→ RECORDS TO USE:
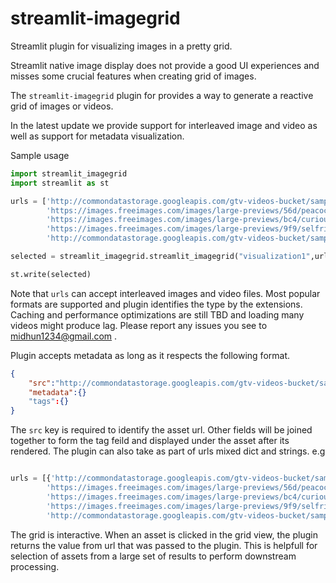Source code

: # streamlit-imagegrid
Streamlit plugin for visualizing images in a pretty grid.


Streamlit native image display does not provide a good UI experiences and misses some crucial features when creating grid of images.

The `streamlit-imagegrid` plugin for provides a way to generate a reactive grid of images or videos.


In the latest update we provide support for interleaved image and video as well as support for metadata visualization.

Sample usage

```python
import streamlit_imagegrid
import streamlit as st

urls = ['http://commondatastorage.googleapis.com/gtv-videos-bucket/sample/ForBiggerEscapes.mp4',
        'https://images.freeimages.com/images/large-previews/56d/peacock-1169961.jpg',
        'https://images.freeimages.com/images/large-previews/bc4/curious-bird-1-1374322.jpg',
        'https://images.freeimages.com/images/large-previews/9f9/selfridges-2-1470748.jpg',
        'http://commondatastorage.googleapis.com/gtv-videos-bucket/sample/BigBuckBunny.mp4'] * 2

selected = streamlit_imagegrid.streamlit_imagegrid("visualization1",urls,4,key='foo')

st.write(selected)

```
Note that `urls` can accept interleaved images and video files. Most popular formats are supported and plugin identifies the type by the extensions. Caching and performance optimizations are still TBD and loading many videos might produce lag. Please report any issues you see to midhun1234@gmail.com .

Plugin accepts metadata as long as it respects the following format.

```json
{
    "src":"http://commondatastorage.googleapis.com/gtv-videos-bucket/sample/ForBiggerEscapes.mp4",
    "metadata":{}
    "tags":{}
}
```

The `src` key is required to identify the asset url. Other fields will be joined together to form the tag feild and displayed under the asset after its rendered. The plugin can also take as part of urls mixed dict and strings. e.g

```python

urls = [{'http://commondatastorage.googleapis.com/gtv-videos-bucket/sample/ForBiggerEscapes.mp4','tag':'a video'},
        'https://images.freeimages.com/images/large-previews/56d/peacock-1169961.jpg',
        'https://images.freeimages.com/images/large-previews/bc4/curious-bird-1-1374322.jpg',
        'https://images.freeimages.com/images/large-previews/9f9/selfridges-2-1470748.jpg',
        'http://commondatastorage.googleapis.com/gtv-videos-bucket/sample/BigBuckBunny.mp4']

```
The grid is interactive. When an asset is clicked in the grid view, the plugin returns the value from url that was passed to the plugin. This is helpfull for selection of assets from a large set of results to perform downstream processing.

--

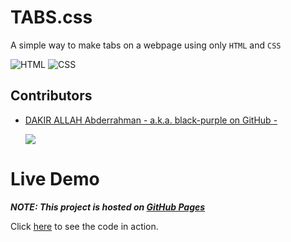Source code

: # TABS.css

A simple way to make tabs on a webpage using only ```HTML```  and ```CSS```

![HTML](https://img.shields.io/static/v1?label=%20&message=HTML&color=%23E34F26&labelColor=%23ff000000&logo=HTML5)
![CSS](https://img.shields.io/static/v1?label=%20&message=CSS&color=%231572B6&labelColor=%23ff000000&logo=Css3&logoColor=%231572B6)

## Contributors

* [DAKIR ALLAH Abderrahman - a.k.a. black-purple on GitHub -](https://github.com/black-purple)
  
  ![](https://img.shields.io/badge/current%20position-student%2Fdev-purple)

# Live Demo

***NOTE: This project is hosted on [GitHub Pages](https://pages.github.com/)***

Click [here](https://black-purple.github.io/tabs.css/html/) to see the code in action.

→ DIRECTIONS:
From the entries above, copy out every line where the string "that" appears.

→ ANSWER TO THE PROBLEM:
Note that `urls` can accept interleaved images and video files. Most popular formats are supported and plugin identifies the type by the extensions. Caching and performance optimizations are still TBD and loading many videos might produce lag. Please report any issues you see to midhun1234@gmail.com .
The grid is interactive. When an asset is clicked in the grid view, the plugin returns the value from url that was passed to the plugin. This is helpfull for selection of assets from a large set of results to perform downstream processing.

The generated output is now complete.